- _Task goal_
Only one span of the listing below should come back. It runs from the line with "This may sound" through the line with "a colorful early Fall in New England.", and each of its lines must be reproduced exactly.

——————————

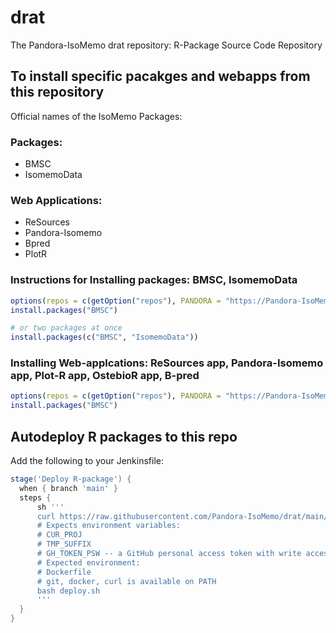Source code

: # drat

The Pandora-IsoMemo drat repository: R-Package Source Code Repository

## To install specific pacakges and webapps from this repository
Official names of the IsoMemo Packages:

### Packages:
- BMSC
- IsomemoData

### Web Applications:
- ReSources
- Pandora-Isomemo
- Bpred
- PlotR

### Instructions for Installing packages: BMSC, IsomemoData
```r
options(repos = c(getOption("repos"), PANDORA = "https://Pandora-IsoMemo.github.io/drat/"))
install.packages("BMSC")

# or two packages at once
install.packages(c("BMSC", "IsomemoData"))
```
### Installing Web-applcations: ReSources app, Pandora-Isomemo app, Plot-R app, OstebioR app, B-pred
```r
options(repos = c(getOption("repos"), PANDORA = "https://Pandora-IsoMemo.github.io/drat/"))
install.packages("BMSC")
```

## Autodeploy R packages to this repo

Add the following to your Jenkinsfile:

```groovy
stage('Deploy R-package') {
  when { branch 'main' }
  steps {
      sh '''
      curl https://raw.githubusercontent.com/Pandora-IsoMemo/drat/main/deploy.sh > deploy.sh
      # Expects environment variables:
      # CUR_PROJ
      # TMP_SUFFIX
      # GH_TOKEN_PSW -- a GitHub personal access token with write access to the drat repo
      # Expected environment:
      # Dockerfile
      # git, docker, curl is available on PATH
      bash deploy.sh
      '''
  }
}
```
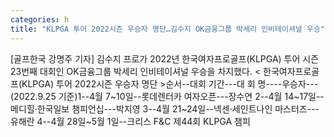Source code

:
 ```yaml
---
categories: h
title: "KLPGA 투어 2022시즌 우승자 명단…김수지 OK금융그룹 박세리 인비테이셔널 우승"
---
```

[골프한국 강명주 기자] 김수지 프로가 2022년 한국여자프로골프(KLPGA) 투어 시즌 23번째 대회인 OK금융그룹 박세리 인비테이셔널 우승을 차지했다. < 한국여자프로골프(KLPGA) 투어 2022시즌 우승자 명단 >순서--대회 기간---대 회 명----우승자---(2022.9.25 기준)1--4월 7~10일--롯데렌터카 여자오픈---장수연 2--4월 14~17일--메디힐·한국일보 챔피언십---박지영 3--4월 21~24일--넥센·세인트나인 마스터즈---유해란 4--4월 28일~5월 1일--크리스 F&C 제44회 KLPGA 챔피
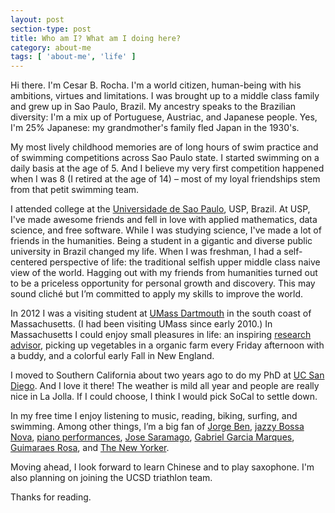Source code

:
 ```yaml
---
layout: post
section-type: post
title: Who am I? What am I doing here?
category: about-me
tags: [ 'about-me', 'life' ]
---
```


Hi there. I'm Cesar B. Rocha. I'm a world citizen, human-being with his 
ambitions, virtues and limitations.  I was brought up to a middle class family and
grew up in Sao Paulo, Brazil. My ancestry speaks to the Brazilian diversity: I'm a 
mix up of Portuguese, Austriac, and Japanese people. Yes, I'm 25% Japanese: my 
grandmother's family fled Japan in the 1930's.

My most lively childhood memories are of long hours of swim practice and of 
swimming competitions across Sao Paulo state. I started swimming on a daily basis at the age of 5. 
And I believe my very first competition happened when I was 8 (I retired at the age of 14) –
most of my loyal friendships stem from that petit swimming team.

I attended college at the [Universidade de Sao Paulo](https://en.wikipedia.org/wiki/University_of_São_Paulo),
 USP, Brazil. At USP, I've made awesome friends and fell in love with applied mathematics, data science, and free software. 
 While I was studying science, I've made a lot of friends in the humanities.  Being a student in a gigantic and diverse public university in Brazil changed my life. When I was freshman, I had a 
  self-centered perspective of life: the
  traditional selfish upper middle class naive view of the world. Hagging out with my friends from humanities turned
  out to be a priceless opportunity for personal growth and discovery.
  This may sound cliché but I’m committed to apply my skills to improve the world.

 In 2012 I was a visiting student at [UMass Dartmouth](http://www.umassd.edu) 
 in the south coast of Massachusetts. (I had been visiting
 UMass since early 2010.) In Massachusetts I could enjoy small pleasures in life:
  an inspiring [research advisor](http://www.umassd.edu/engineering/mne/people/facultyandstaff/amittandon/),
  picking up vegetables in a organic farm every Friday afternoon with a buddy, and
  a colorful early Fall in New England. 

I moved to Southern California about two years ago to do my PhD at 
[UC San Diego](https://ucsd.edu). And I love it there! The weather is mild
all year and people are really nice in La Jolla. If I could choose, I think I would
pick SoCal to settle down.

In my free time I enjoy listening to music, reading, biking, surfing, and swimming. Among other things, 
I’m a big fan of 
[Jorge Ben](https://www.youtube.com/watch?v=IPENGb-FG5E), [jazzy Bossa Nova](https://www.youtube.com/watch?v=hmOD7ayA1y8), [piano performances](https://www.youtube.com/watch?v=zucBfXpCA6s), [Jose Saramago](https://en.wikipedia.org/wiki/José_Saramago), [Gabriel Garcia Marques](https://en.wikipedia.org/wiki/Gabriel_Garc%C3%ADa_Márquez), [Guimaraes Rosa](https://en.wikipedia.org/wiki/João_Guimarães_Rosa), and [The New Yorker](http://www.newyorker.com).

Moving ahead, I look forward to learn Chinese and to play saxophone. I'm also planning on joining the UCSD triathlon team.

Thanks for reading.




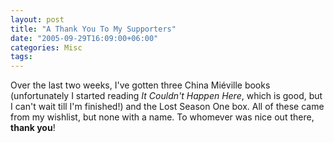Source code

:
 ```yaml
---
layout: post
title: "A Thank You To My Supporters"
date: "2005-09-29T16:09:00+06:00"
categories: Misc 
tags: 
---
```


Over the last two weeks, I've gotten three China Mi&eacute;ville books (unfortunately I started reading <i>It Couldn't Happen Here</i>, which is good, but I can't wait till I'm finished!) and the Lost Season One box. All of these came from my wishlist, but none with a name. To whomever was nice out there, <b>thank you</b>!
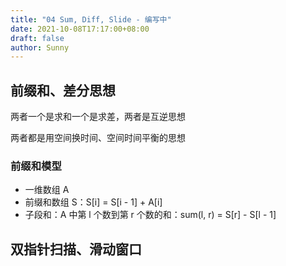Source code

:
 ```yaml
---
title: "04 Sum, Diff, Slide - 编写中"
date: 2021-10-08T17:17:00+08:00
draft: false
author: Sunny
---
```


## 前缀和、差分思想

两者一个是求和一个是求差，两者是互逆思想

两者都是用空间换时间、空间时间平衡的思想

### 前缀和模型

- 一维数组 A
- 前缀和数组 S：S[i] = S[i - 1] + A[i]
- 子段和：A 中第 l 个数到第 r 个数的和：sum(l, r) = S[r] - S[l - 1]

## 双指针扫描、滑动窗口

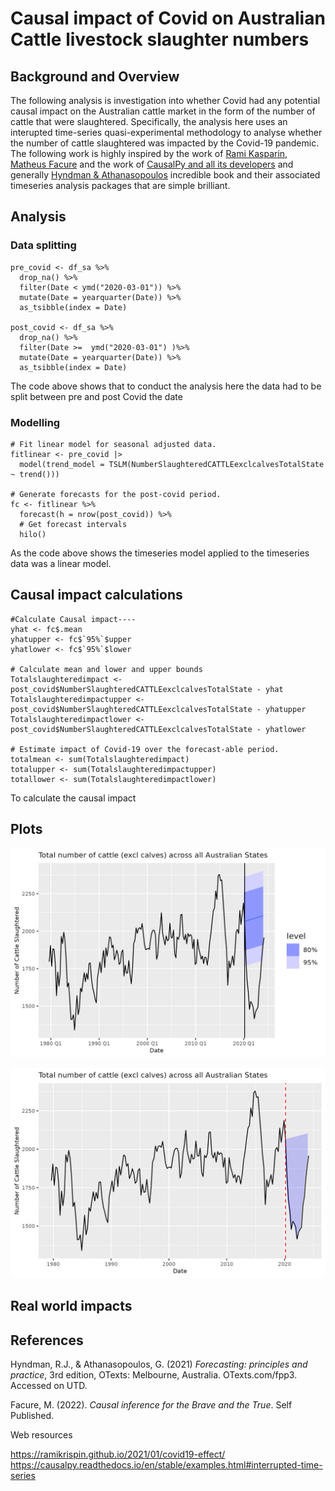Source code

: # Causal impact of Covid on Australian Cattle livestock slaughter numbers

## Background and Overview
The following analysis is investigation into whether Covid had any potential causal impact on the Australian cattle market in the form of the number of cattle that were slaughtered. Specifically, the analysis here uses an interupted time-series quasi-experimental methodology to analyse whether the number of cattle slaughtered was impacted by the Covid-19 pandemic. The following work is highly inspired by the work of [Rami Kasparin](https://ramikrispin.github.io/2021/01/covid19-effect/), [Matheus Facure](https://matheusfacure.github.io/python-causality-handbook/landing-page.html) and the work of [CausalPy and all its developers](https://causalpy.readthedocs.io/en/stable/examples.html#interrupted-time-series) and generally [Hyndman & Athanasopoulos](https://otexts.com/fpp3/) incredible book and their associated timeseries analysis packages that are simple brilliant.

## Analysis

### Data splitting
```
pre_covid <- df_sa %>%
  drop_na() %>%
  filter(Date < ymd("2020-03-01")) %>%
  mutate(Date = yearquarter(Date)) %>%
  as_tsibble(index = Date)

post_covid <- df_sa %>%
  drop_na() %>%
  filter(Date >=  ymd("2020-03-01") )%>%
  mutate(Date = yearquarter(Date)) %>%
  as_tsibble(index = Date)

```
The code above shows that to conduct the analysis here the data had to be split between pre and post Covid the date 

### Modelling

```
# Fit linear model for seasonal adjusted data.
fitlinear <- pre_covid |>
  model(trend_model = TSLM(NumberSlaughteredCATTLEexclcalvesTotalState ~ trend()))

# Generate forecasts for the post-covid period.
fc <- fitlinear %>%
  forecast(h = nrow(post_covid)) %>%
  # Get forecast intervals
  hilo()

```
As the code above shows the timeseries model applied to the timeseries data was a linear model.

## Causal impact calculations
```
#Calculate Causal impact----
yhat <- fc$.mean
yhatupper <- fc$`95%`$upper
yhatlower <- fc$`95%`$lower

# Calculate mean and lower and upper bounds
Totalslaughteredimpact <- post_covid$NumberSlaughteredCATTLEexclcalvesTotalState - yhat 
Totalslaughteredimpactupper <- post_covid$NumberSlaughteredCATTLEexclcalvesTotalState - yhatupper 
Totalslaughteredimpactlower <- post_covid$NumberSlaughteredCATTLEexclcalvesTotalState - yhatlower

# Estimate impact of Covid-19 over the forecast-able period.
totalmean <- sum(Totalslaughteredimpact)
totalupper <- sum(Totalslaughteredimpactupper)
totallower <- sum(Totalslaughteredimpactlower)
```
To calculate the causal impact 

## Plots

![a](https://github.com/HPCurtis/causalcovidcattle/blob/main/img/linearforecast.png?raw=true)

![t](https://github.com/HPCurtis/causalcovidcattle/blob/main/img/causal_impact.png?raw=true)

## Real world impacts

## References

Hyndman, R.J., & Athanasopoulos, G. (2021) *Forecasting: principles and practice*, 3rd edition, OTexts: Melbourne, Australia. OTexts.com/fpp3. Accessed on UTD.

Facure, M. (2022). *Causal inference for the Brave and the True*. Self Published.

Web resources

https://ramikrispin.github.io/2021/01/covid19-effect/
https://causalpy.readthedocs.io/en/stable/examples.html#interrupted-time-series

——————————

- _Answer to the problem_
  This may sound cliché but I’m committed to apply my skills to improve the world.

 In 2012 I was a visiting student at [UMass Dartmouth](http://www.umassd.edu) 
 in the south coast of Massachusetts. (I had been visiting
 UMass since early 2010.) In Massachusetts I could enjoy small pleasures in life:
  an inspiring [research advisor](http://www.umassd.edu/engineering/mne/people/facultyandstaff/amittandon/),
  picking up vegetables in a organic farm every Friday afternoon with a buddy, and
  a colorful early Fall in New England. 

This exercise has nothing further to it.